• [Brief]: Exactly reproduce the line that contains "2.0 authentication protocols." and all lines after it in the entries below, through the very last line.

══ Record extracts

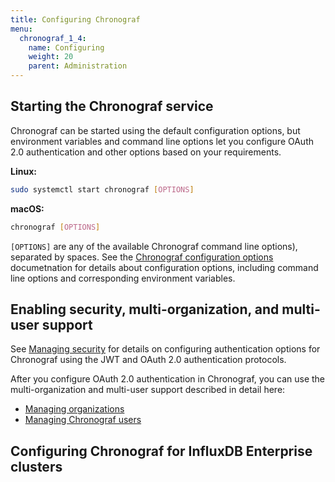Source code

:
 ```yaml
---
title: Configuring Chronograf
menu:
  chronograf_1_4:
    name: Configuring
    weight: 20
    parent: Administration
---
```


## Starting the Chronograf service

Chronograf can be started using the default configuration options, but environment variables and command line options let you configure OAuth 2.0 authentication and other options based on your requirements.

**Linux:**

```bash
sudo systemctl start chronograf [OPTIONS]
```

**macOS:**

```bash
chronograf [OPTIONS]
```

`[OPTIONS]` are any of the available Chronograf command line options), separated by spaces. See the [Chronograf configuration options](/chronograf/latest/administration/config-options) documetnation for details about configuration options, including command line options and corresponding environment variables.

## Enabling security, multi-organization, and multi-user support

See [Managing security](/chronograf/latest/administration/managing-security) for details on configuring authentication options for Chronograf using the JWT and OAuth 2.0 authentication protocols.

After you configure OAuth 2.0 authentication in Chronograf, you can use the multi-organization and multi-user support described in detail here:

* [Managing organizations](/chronograf/latest/administration/managing-organizations)
* [Managing Chronograf users](/chronograf/latest/administration/managing-chronograf-users)

## Configuring Chronograf for InfluxDB Enterprise clusters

════

• [Output]:
See [Managing security](/chronograf/latest/administration/managing-security) for details on configuring authentication options for Chronograf using the JWT and OAuth 2.0 authentication protocols.

After you configure OAuth 2.0 authentication in Chronograf, you can use the multi-organization and multi-user support described in detail here:

* [Managing organizations](/chronograf/latest/administration/managing-organizations)
* [Managing Chronograf users](/chronograf/latest/administration/managing-chronograf-users)

## Configuring Chronograf for InfluxDB Enterprise clusters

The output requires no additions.